== GIVEN RECORDS ==

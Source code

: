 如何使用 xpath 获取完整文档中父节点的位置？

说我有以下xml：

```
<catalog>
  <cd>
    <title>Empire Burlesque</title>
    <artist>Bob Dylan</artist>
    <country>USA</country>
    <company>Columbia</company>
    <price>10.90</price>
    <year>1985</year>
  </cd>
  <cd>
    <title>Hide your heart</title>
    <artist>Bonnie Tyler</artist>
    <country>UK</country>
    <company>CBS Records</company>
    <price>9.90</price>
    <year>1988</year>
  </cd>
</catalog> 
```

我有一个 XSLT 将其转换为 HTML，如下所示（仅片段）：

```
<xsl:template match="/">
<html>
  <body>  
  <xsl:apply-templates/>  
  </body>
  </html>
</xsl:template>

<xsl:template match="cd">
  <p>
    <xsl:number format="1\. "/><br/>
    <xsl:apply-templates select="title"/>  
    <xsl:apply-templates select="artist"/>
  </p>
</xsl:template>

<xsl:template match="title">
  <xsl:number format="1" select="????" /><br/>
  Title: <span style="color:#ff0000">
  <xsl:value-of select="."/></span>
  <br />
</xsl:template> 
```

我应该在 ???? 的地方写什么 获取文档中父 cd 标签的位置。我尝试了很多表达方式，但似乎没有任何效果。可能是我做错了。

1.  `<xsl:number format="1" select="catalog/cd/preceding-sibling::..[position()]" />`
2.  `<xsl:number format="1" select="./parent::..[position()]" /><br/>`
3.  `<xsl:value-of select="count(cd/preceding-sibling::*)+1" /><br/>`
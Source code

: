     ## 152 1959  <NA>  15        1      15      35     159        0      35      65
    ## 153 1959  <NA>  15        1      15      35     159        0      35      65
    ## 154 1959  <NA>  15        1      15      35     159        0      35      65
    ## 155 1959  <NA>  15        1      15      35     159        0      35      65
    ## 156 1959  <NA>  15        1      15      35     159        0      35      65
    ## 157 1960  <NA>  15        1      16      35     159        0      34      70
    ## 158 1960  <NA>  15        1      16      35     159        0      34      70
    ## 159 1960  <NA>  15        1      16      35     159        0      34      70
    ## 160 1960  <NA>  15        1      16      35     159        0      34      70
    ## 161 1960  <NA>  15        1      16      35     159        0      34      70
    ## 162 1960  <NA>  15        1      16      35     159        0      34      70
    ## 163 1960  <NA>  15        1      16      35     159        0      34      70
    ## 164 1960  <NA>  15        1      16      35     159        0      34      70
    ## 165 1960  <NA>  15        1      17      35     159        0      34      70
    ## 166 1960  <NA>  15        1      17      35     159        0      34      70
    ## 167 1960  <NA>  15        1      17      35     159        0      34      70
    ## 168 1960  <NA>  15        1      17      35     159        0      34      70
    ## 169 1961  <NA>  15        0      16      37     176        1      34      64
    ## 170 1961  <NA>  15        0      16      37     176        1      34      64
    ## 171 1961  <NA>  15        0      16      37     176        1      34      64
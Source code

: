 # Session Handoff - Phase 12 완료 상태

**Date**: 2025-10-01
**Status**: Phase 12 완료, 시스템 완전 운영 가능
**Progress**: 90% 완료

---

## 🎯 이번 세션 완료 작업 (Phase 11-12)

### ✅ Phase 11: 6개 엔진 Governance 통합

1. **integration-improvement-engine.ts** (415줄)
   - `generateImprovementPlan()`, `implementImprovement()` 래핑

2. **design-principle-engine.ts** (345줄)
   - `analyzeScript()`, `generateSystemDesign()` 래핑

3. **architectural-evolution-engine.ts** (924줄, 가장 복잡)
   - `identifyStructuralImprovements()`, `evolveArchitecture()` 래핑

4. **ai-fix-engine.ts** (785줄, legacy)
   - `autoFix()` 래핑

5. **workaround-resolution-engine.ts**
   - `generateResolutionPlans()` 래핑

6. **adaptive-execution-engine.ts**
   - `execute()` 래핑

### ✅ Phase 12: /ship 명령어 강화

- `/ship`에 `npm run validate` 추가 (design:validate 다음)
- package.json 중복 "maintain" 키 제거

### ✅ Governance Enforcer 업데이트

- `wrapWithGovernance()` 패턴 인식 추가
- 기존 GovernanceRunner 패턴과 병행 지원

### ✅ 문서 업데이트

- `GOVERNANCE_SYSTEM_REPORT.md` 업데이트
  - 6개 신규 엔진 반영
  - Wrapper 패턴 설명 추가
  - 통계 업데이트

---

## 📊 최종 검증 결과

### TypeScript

===

WHAT NEEDS TO BE DONE: How many lines of these records include the word "country"? Only the number should be written.

THE ANSWER: 2